Dr Natalie Batalha
San Jose State University and NASA Ames Research Center
Abstract of Lecture:
Humankind's speculation about the existence of other worlds like our own turned into a veritable quest with the launch of NASA's Kepler spacecraft in March 2009. The mission is designed to survey a slice of the Milky Way Galaxy to identify planets via transit photometry. The last year of science operations has been a year of milestones in terms of exoplanet characterization: rocky, Earth-size, circumbinary, Habitable Zone, and even invisible planets have made headlines. However, the real work lies in the large sample statistics of the catalogs of viable planet candidates. The Kepler team recently released its third catalog, consisting of 2,321 viable candidates associated with 1,970 stars. Dr. Batalha will describe some of the milestone discoveries that have marked the last year, the make-up of the new catalog, and the strategies moving forward. Now completeing its third year of operation, Kepler is honing in on the answer to the question that drives the mission: are potentially habitable worlds abundant in our galaxy?
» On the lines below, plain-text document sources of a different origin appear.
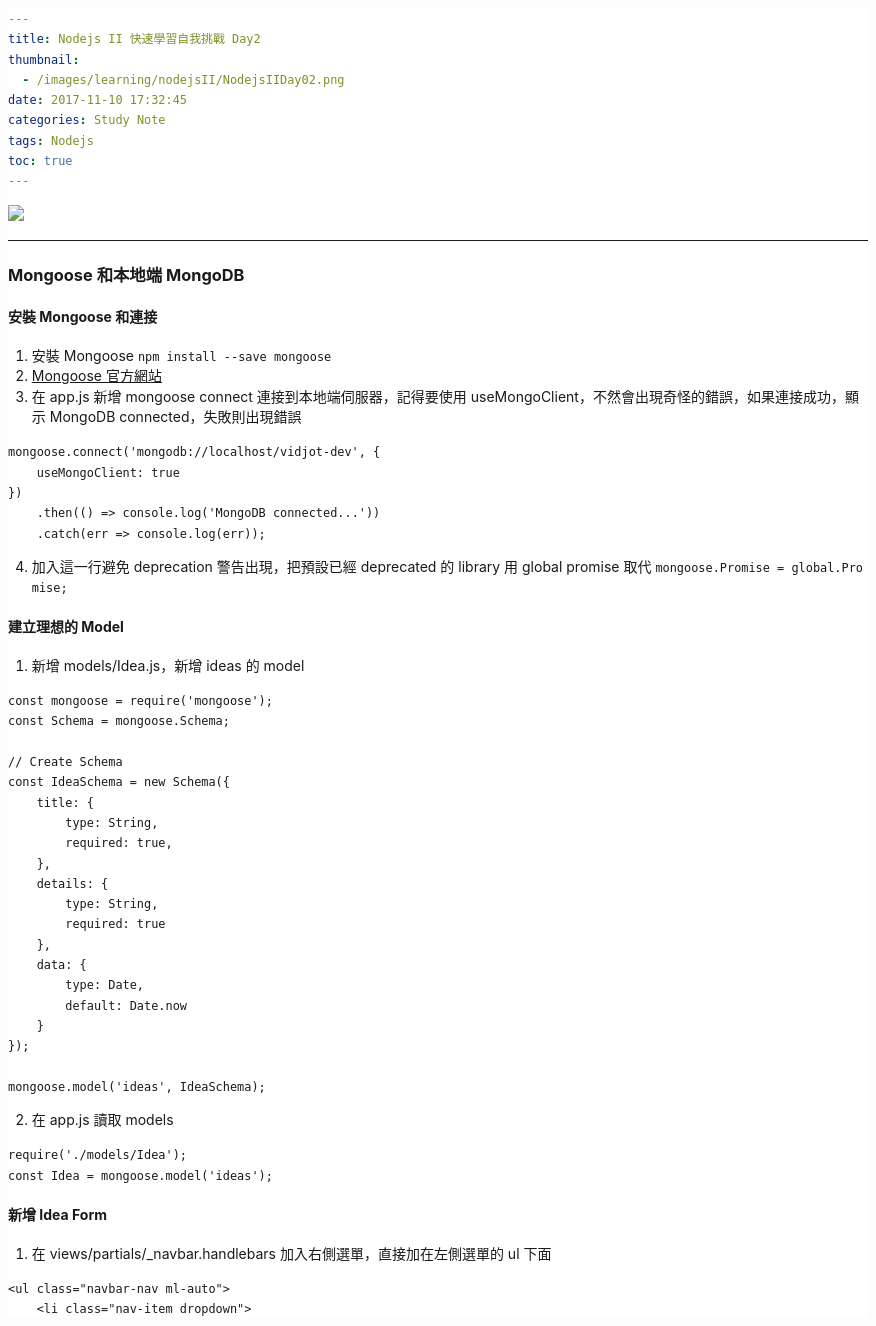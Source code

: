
 ```yaml
---
title: Nodejs II 快速學習自我挑戰 Day2
thumbnail:
  - /images/learning/nodejsII/NodejsIIDay02.png
date: 2017-11-10 17:32:45
categories: Study Note
tags: Nodejs
toc: true
---
```

<img src="/images/learning/nodejsII/NodejsIIDay02.png">

***
### Mongoose 和本地端 MongoDB
#### 安裝 Mongoose 和連接
1. 安裝 Mongoose `npm install --save mongoose`
2. [Mongoose 官方網站](http://mongoosejs.com/)
3. 在 app.js 新增 mongoose connect 連接到本地端伺服器，記得要使用 useMongoClient，不然會出現奇怪的錯誤，如果連接成功，顯示 MongoDB connected，失敗則出現錯誤
```
mongoose.connect('mongodb://localhost/vidjot-dev', {
    useMongoClient: true
})
    .then(() => console.log('MongoDB connected...'))
    .catch(err => console.log(err));
```
4. 加入這一行避免 deprecation 警告出現，把預設已經 deprecated 的 library 用 global promise 取代
`mongoose.Promise = global.Promise;`
#### 建立理想的 Model
1. 新增 models/Idea.js，新增 ideas 的 model
```
const mongoose = require('mongoose');
const Schema = mongoose.Schema;

// Create Schema
const IdeaSchema = new Schema({
    title: {
        type: String,
        required: true,
    },
    details: {
        type: String,
        required: true
    },
    data: {
        type: Date,
        default: Date.now
    }
});

mongoose.model('ideas', IdeaSchema);
```
2. 在 app.js 讀取 models
```
require('./models/Idea');
const Idea = mongoose.model('ideas');
```
#### 新增 Idea Form
1. 在 views/partials/_navbar.handlebars 加入右側選單，直接加在左側選單的 ul 下面
```
<ul class="navbar-nav ml-auto">
    <li class="nav-item dropdown">
```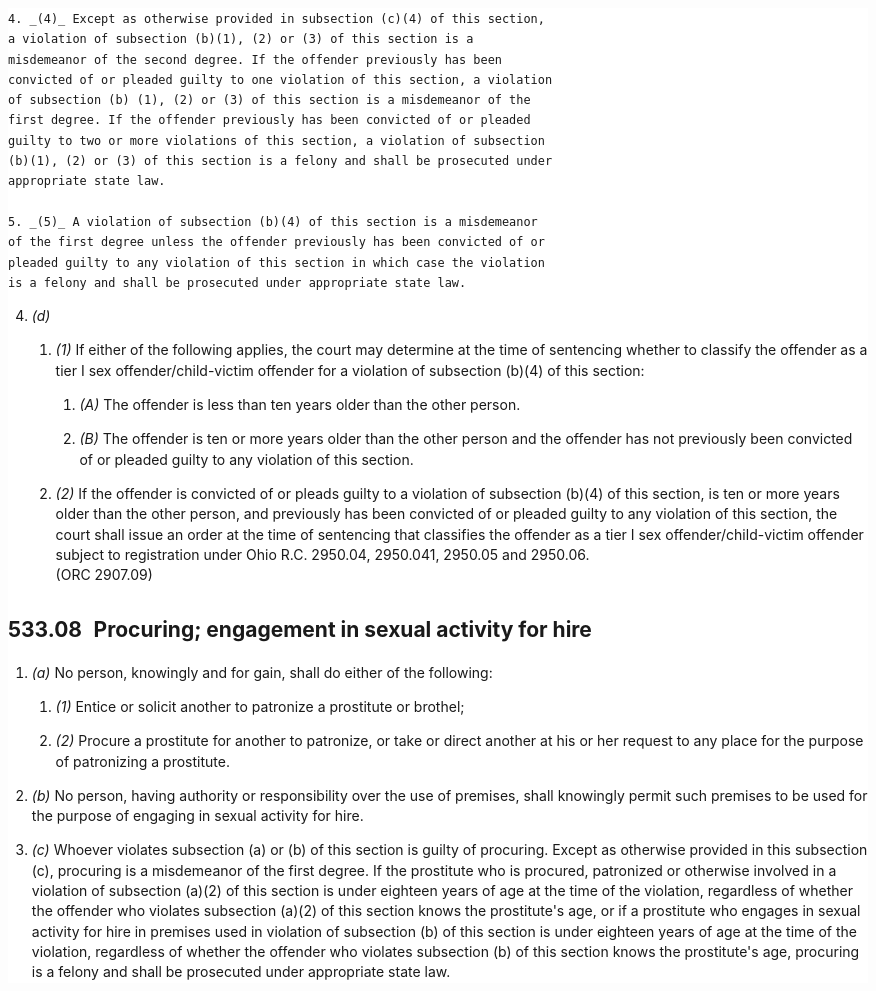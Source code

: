     4. _(4)_ Except as otherwise provided in subsection (c)(4) of this section,
    a violation of subsection (b)(1), (2) or (3) of this section is a
    misdemeanor of the second degree. If the offender previously has been
    convicted of or pleaded guilty to one violation of this section, a violation
    of subsection (b) (1), (2) or (3) of this section is a misdemeanor of the
    first degree. If the offender previously has been convicted of or pleaded
    guilty to two or more violations of this section, a violation of subsection
    (b)(1), (2) or (3) of this section is a felony and shall be prosecuted under
    appropriate state law.

    5. _(5)_ A violation of subsection (b)(4) of this section is a misdemeanor
    of the first degree unless the offender previously has been convicted of or
    pleaded guilty to any violation of this section in which case the violation
    is a felony and shall be prosecuted under appropriate state law.

4. _(d)_

    1. _(1)_ If either of the following applies, the court may determine at the
    time of sentencing whether to classify the offender as a tier I sex
    offender/child-victim offender for a violation of subsection (b)(4) of this
    section:

        1. _(A)_ The offender is less than ten years older than the other
        person.

        2. _(B)_ The offender is ten or more years older than the other person
        and the offender has not previously been convicted of or pleaded guilty
        to any violation of this section.

    2. _(2)_ If the offender is convicted of or pleads guilty to a violation of
    subsection (b)(4) of this section, is ten or more years older than the other
    person, and previously has been convicted of or pleaded guilty to any
    violation of this section, the court shall issue an order at the time of
    sentencing that classifies the offender as a tier I sex
    offender/child-victim offender subject to registration under Ohio R.C.
    2950.04, 2950.041, 2950.05 and 2950.06.\
    (ORC 2907.09)

## 533.08   Procuring; engagement in sexual activity for hire

1. _(a)_ No person, knowingly and for gain, shall do either of the following:

    1. _(1)_ Entice or solicit another to patronize a prostitute or brothel;

    2. _(2)_ Procure a prostitute for another to patronize, or take or direct
    another at his or her request to any place for the purpose of patronizing a
    prostitute.

2. _(b)_ No person, having authority or responsibility over the use of premises,
shall knowingly permit such premises to be used for the purpose of engaging in
sexual activity for hire.

3. _(c)_ Whoever violates subsection (a) or (b) of this section is guilty of
procuring. Except as otherwise provided in this subsection (c), procuring is a
misdemeanor of the first degree. If the prostitute who is procured, patronized
or otherwise involved in a violation of subsection (a)(2) of this section is
under eighteen years of age at the time of the violation, regardless of whether
the offender who violates subsection (a)(2) of this section knows the
prostitute's age, or if a prostitute who engages in sexual activity for hire in
premises used in violation of subsection (b) of this section is under eighteen
years of age at the time of the violation, regardless of whether the offender
who violates subsection (b) of this section knows the prostitute's age,
procuring is a felony and shall be prosecuted under appropriate state law.
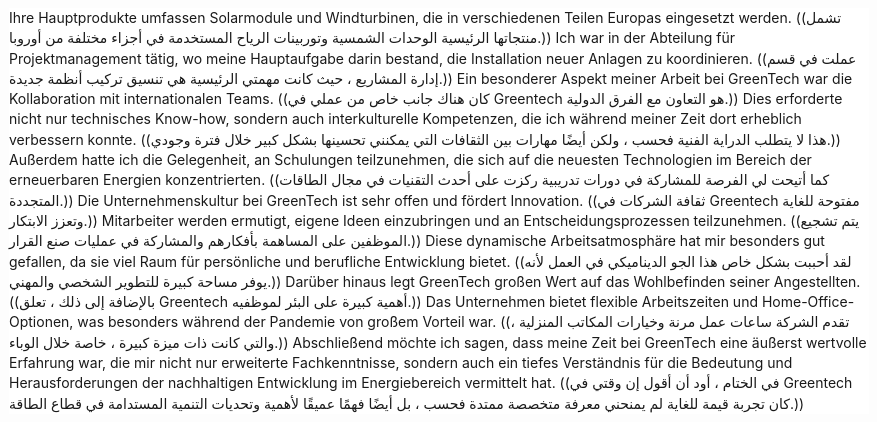 Ihre Hauptprodukte umfassen Solarmodule und Windturbinen, die in verschiedenen Teilen Europas eingesetzt werden. ((تشمل منتجاتها الرئيسية الوحدات الشمسية وتوربينات الرياح المستخدمة في أجزاء مختلفة من أوروبا.))
Ich war in der Abteilung für Projektmanagement tätig, wo meine Hauptaufgabe darin bestand, die Installation neuer Anlagen zu koordinieren. ((عملت في قسم إدارة المشاريع ، حيث كانت مهمتي الرئيسية هي تنسيق تركيب أنظمة جديدة.))
Ein besonderer Aspekt meiner Arbeit bei GreenTech war die Kollaboration mit internationalen Teams. ((كان هناك جانب خاص من عملي في Greentech هو التعاون مع الفرق الدولية.))
Dies erforderte nicht nur technisches Know-how, sondern auch interkulturelle Kompetenzen, die ich während meiner Zeit dort erheblich verbessern konnte. ((هذا لا يتطلب الدراية الفنية فحسب ، ولكن أيضًا مهارات بين الثقافات التي يمكنني تحسينها بشكل كبير خلال فترة وجودي.))
Außerdem hatte ich die Gelegenheit, an Schulungen teilzunehmen, die sich auf die neuesten Technologien im Bereich der erneuerbaren Energien konzentrierten. ((كما أتيحت لي الفرصة للمشاركة في دورات تدريبية ركزت على أحدث التقنيات في مجال الطاقات المتجددة.))
Die Unternehmenskultur bei GreenTech ist sehr offen und fördert Innovation. ((ثقافة الشركات في Greentech مفتوحة للغاية وتعزز الابتكار.))
Mitarbeiter werden ermutigt, eigene Ideen einzubringen und an Entscheidungsprozessen teilzunehmen. ((يتم تشجيع الموظفين على المساهمة بأفكارهم والمشاركة في عمليات صنع القرار.))
Diese dynamische Arbeitsatmosphäre hat mir besonders gut gefallen, da sie viel Raum für persönliche und berufliche Entwicklung bietet. ((لقد أحببت بشكل خاص هذا الجو الديناميكي في العمل لأنه يوفر مساحة كبيرة للتطوير الشخصي والمهني.))
Darüber hinaus legt GreenTech großen Wert auf das Wohlbefinden seiner Angestellten. ((بالإضافة إلى ذلك ، تعلق Greentech أهمية كبيرة على البئر لموظفيه.))
Das Unternehmen bietet flexible Arbeitszeiten und Home-Office-Optionen, was besonders während der Pandemie von großem Vorteil war. ((تقدم الشركة ساعات عمل مرنة وخيارات المكاتب المنزلية ، والتي كانت ذات ميزة كبيرة ، خاصة خلال الوباء.))
Abschließend möchte ich sagen, dass meine Zeit bei GreenTech eine äußerst wertvolle Erfahrung war, die mir nicht nur erweiterte Fachkenntnisse, sondern auch ein tiefes Verständnis für die Bedeutung und Herausforderungen der nachhaltigen Entwicklung im Energiebereich vermittelt hat. ((في الختام ، أود أن أقول إن وقتي في Greentech كان تجربة قيمة للغاية لم يمنحني معرفة متخصصة ممتدة فحسب ، بل أيضًا فهمًا عميقًا لأهمية وتحديات التنمية المستدامة في قطاع الطاقة.))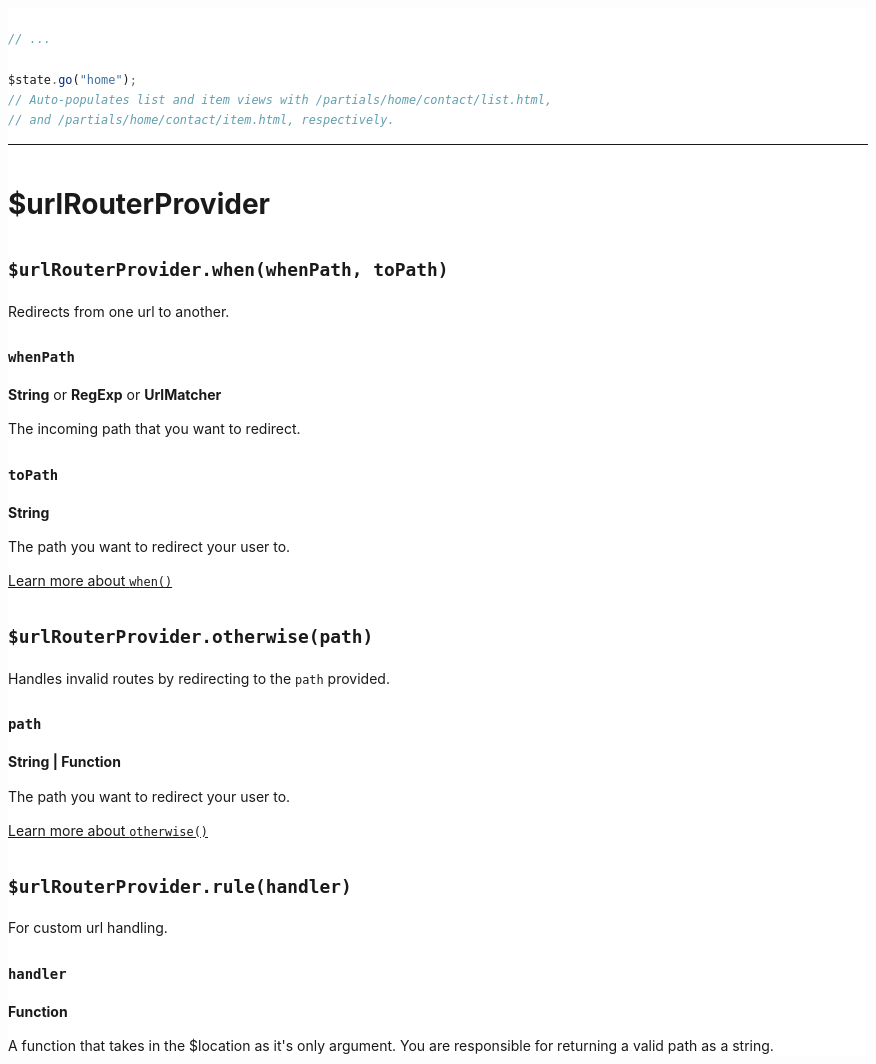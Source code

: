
 ```javascript

// ...

$state.go("home");
// Auto-populates list and item views with /partials/home/contact/list.html,
// and /partials/home/contact/item.html, respectively.
```

***

# $urlRouterProvider

## `$urlRouterProvider.when(whenPath, toPath)`

Redirects from one url to another.

### `whenPath`
**String** or **RegExp** or **UrlMatcher**

The incoming path that you want to redirect.

### `toPath`
**String**

The path you want to redirect your user to.

[Learn more about `when()`](https://github.com/angular-ui/ui-router/wiki/URL-Routing#when-for-redirection)

## `$urlRouterProvider.otherwise(path)`

Handles invalid routes by redirecting to the `path` provided.

### `path`
**String | Function**

The path you want to redirect your user to.

[Learn more about `otherwise()`](https://github.com/angular-ui/ui-router/wiki/URL-Routing#otherwise-for-invalid-routes)

## `$urlRouterProvider.rule(handler)`

For custom url handling.

### `handler`
**Function**

A function that takes in the $location as it's only argument. You are responsible for returning a valid path as a string.
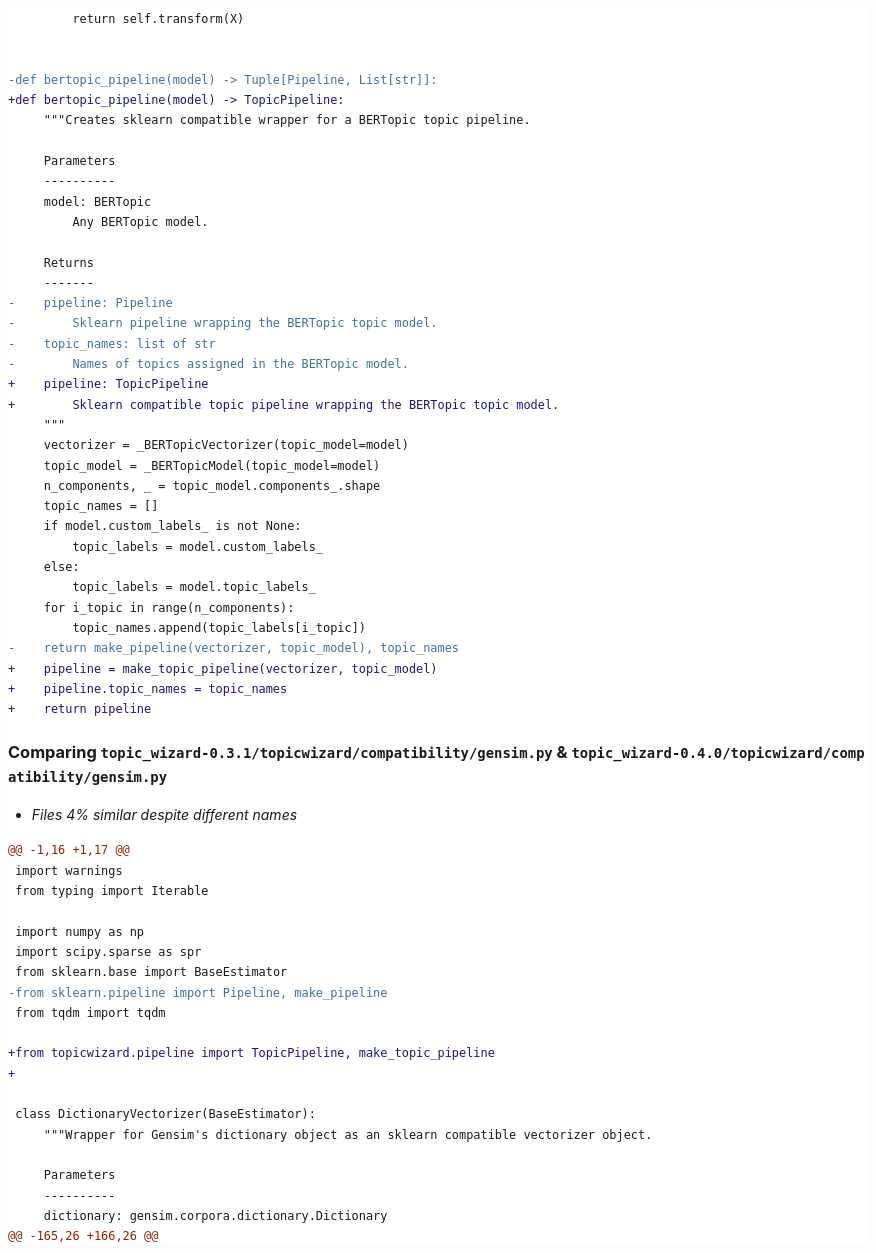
 ```diff
         return self.transform(X)
 
 
-def bertopic_pipeline(model) -> Tuple[Pipeline, List[str]]:
+def bertopic_pipeline(model) -> TopicPipeline:
     """Creates sklearn compatible wrapper for a BERTopic topic pipeline.
 
     Parameters
     ----------
     model: BERTopic
         Any BERTopic model.
 
     Returns
     -------
-    pipeline: Pipeline
-        Sklearn pipeline wrapping the BERTopic topic model.
-    topic_names: list of str
-        Names of topics assigned in the BERTopic model.
+    pipeline: TopicPipeline
+        Sklearn compatible topic pipeline wrapping the BERTopic topic model.
     """
     vectorizer = _BERTopicVectorizer(topic_model=model)
     topic_model = _BERTopicModel(topic_model=model)
     n_components, _ = topic_model.components_.shape
     topic_names = []
     if model.custom_labels_ is not None:
         topic_labels = model.custom_labels_
     else:
         topic_labels = model.topic_labels_
     for i_topic in range(n_components):
         topic_names.append(topic_labels[i_topic])
-    return make_pipeline(vectorizer, topic_model), topic_names
+    pipeline = make_topic_pipeline(vectorizer, topic_model)
+    pipeline.topic_names = topic_names
+    return pipeline
```

### Comparing `topic_wizard-0.3.1/topicwizard/compatibility/gensim.py` & `topic_wizard-0.4.0/topicwizard/compatibility/gensim.py`

 * *Files 4% similar despite different names*

```diff
@@ -1,16 +1,17 @@
 import warnings
 from typing import Iterable
 
 import numpy as np
 import scipy.sparse as spr
 from sklearn.base import BaseEstimator
-from sklearn.pipeline import Pipeline, make_pipeline
 from tqdm import tqdm
 
+from topicwizard.pipeline import TopicPipeline, make_topic_pipeline
+
 
 class DictionaryVectorizer(BaseEstimator):
     """Wrapper for Gensim's dictionary object as an sklearn compatible vectorizer object.
 
     Parameters
     ----------
     dictionary: gensim.corpora.dictionary.Dictionary
@@ -165,26 +166,26 @@
```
Brief Biographical Sketch:
Dr. Natalie Batalha is a professor of physics and astronomy at San Jose State University in the heart of Silicon Valley, California and the Science Team Lead of NASA's Kepler Mission. She holds a bachelor's in physics from the University of California (UC), Berkeley, and a doctorate in astrophysics from UC Santa Cruz. Dr. Batalha started her career as a stellar spectroscopist studying young, sun-like stars. After a post-doctoral fellowship in Rio de Janeiro, Brazil, Dr. Batalha returned to California. Inspired by the growing number of exoplanet discoveries, she joined the team led by William Borucki at NASA's Ames Research Center working on transit photometry -- an emerging technology for finding exoplanets. Eleven years later, she stands poised with the Kepler team to make discoveries that humans, up to now, have left to the imagination and the realms of science fiction.